てっちゃん

うちのマンションはコの字型で北、東、南棟の15階建て。

1階は車や自転車のパーキングで、2階から上が居住域。

1フロアー25部屋、千人以上の人が住んでいる。

2005年8月に建ち、わたしたちは15階南東の部屋に、9月に入居した。

 

そのころ相方は車で実家の工場へ通っていた。

朝に駐車場で一緒になる車椅子の青年がいた。

その青年はワゴン車のドアを開け、腕の力で自分の上体を車に入れ、座席に腰をかけて手で足を車に入れ、車椅子を掴んで後部座席にほうりこむ。それからドアを閉め、特別仕様の、手ですべて動かせる車で出ていく。

ある朝、相方は彼に手伝おうかと声をかけた。彼は相方ににっこり微笑みかけ「ありがとうございます。でも、大丈夫ですから」と言った。

それから、彼んちとうちのお付き合いが始まった。

 

彼んちは同じ25階の北西の角部屋。

彼はてっちゃんで、奥さんがかほちゃん。初めてうちへ来た時から一升瓶、持ってきた。彼は日本酒派。かほちゃんはひたすらビール。

その日にてっちゃんは明るい顔で23才の時の事故の話をしてくれた。

トラックの運転手だった彼は山道から谷へ落ちた。ひどい事故でみんな、運転手は死んでいるだろうと思ったらしい。それでもかろうじて息があった。病院で治療を受けている間も、その後も眠り続け、かほちゃんはずっと付きっきりだった。目覚めて何日かして、かほちゃんがてっちゃんに「もう一生、歩けへん」ことを告げた。彼は1週間考え悩み、その後、離婚しようと言ったらしい。かほちゃんは「なんで?」と言った。

 

その日からまた二人で進みだした。

 

彼はレスリングでインターハイへ出たスポーツマンで、このマンションに住み出してからも、競技用車椅子を練習してたりした。

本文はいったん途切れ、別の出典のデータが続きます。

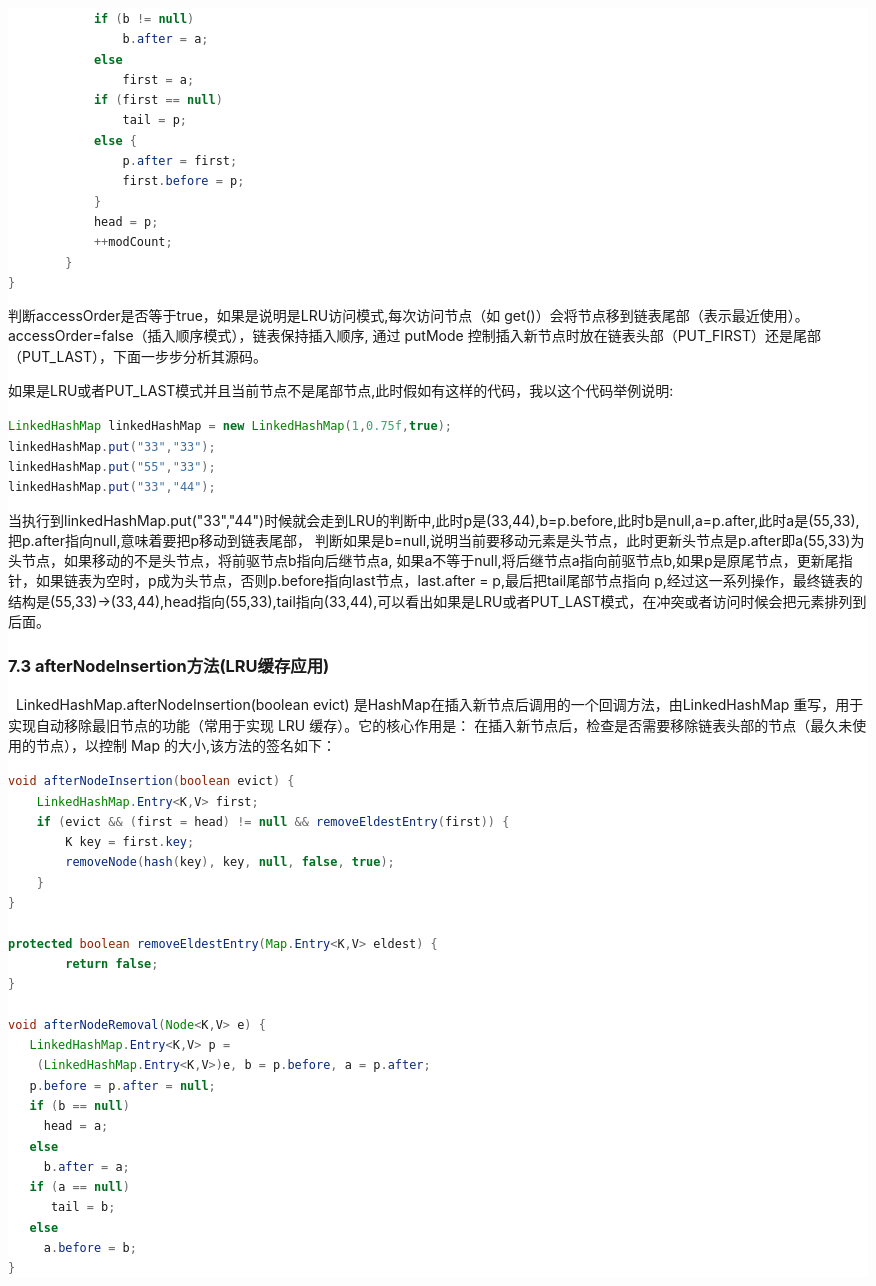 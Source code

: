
 ```java
            if (b != null)
                b.after = a;
            else
                first = a;
            if (first == null)
                tail = p;
            else {
                p.after = first;
                first.before = p;
            }
            head = p;
            ++modCount;
        }
}
```
判断accessOrder是否等于true，如果是说明是LRU访问模式,每次访问节点（如 get()）会将节点移到链表尾部（表示最近使用）。accessOrder=false（插入顺序模式），链表保持插入顺序,
通过 putMode 控制插入新节点时放在链表头部（PUT_FIRST）还是尾部（PUT_LAST），下面一步步分析其源码。

如果是LRU或者PUT_LAST模式并且当前节点不是尾部节点,此时假如有这样的代码，我以这个代码举例说明:
```java
LinkedHashMap linkedHashMap = new LinkedHashMap(1,0.75f,true);
linkedHashMap.put("33","33");
linkedHashMap.put("55","33");
linkedHashMap.put("33","44");
```
当执行到linkedHashMap.put("33","44")时候就会走到LRU的判断中,此时p是(33,44),b=p.before,此时b是null,a=p.after,此时a是(55,33),把p.after指向null,意味着要把p移动到链表尾部，
判断如果是b=null,说明当前要移动元素是头节点，此时更新头节点是p.after即a(55,33)为头节点，如果移动的不是头节点，将前驱节点b指向后继节点a,
如果a不等于null,将后继节点a指向前驱节点b,如果p是原尾节点，更新尾指针，如果链表为空时，p成为头节点，否则p.before指向last节点，last.after = p,最后把tail尾部节点指向
p,经过这一系列操作，最终链表的结构是(55,33)->(33,44),head指向(55,33),tail指向(33,44),可以看出如果是LRU或者PUT_LAST模式，在冲突或者访问时候会把元素排列到后面。

### 7.3 afterNodeInsertion方法(LRU缓存应用)
&nbsp;&nbsp;LinkedHashMap.afterNodeInsertion(boolean evict) 是HashMap在插入新节点后调用的一个回调方法，由LinkedHashMap 重写，用于实现自动移除最旧节点的功能（常用于实现 LRU 缓存）。它的核心作用是：
在插入新节点后，检查是否需要移除链表头部的节点（最久未使用的节点），以控制 Map 的大小,该方法的签名如下：
```java
void afterNodeInsertion(boolean evict) {
    LinkedHashMap.Entry<K,V> first;
    if (evict && (first = head) != null && removeEldestEntry(first)) {
        K key = first.key;
        removeNode(hash(key), key, null, false, true);
    }
}

protected boolean removeEldestEntry(Map.Entry<K,V> eldest) {
        return false;
}

void afterNodeRemoval(Node<K,V> e) {
   LinkedHashMap.Entry<K,V> p =
    (LinkedHashMap.Entry<K,V>)e, b = p.before, a = p.after;
   p.before = p.after = null;
   if (b == null)
     head = a;
   else
     b.after = a;
   if (a == null)
      tail = b;
   else
     a.before = b;
}
```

子供が欲しかった2人は体外受精で長い時間をかけて女の子を授かった。

てっちゃんはこの赤ちゃん、りんちゃんを可愛がって可愛がって、彼女に「カッコいい」パパと思ってもらいたいと、ウェイトリフティングを始め、今やパラリンピック選手なのだ。りんちゃんも5年生になったかな。

 

そうそう、彼は何しろハンサム、というより男前なんだ。

色白の小顔できりっとしてる。肩は筋肉で盛り上がり、胸板も厚い。

でも、腰から下の神経は働かず、ほそーい足が痛々しい。

 

あの2人はまだ40代初めだ。これから先がうんとある。

でも、2人とも人に愛される人間性を持ってる。

大丈夫。きっと、いい人生を送っていくだろう。

 

ただね、りんちゃんが結婚する時、てっちゃんは泣くだろうなぁ。